#### Task directions
Exact transcription, pictures omitted: begin at the top line of the records below and end with the line bearing "- Feature toggle for external linked accounts".

#### Records for the exercise
═══

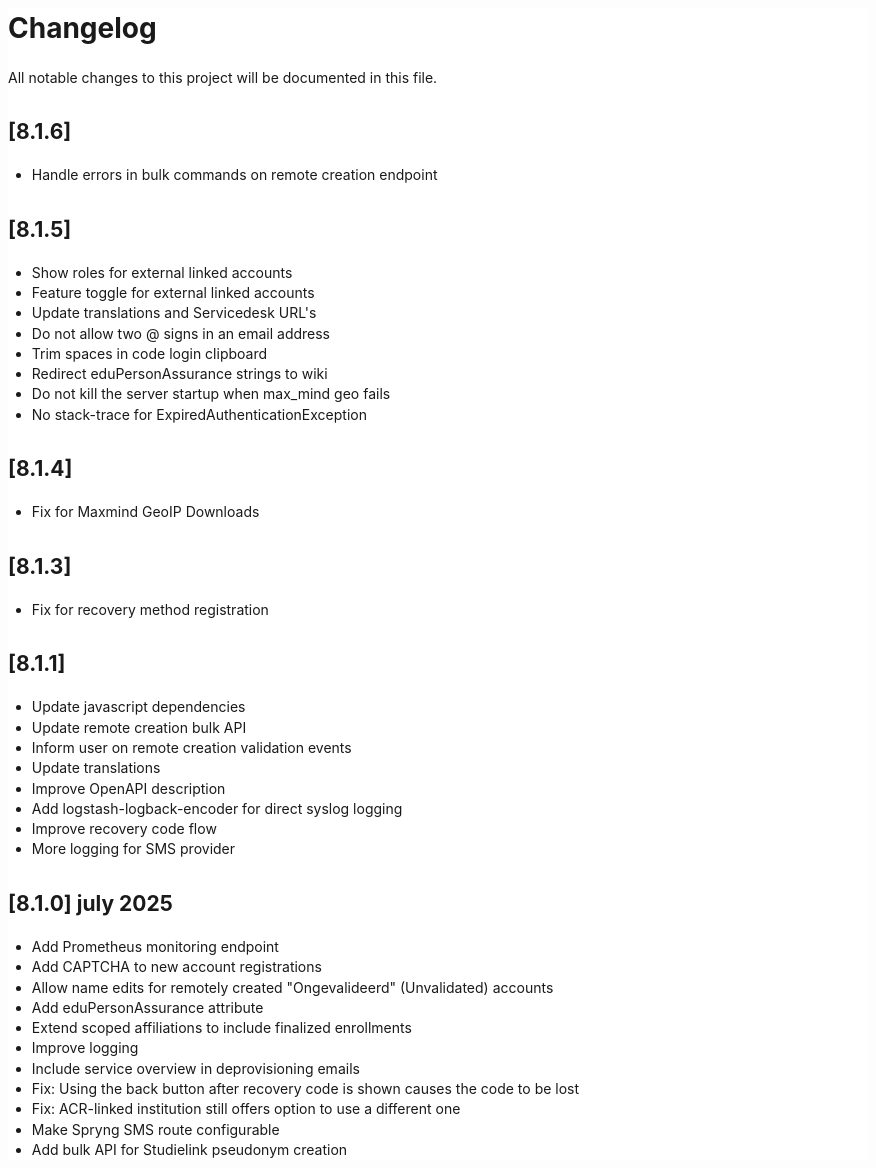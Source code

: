 

# Changelog

All notable changes to this project will be documented in this file.

## [8.1.6]

- Handle errors in bulk commands on remote creation endpoint

## [8.1.5]

- Show roles for external linked accounts
- Feature toggle for external linked accounts
- Update translations and Servicedesk URL's
- Do not allow two @ signs in an email address
- Trim spaces in code login clipboard
- Redirect eduPersonAssurance strings to wiki
- Do not kill the server startup when max_mind geo fails
- No stack-trace for ExpiredAuthenticationException

## [8.1.4]

- Fix for Maxmind GeoIP Downloads

## [8.1.3]

- Fix for recovery method registration

## [8.1.1]

- Update javascript dependencies
- Update remote creation bulk API
- Inform user on remote creation validation events
- Update translations
- Improve OpenAPI description
- Add logstash-logback-encoder for direct syslog logging
- Improve recovery code flow
- More logging for SMS provider

## [8.1.0] july 2025

- Add Prometheus monitoring endpoint
- Add CAPTCHA to new account registrations
- Allow name edits for remotely created "Ongevalideerd" (Unvalidated) accounts
- Add eduPersonAssurance attribute
- Extend scoped affiliations to include finalized enrollments
- Improve logging
- Include service overview in deprovisioning emails
- Fix: Using the back button after recovery code is shown causes the code to be lost
- Fix: ACR-linked institution still offers option to use a different one
- Make Spryng SMS route configurable
- Add bulk API for Studielink pseudonym creation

═══

#### Result of this exercise
Source code

: 

# Changelog

All notable changes to this project will be documented in this file.

## [8.1.6]

- Handle errors in bulk commands on remote creation endpoint

## [8.1.5]

- Show roles for external linked accounts
- Feature toggle for external linked accounts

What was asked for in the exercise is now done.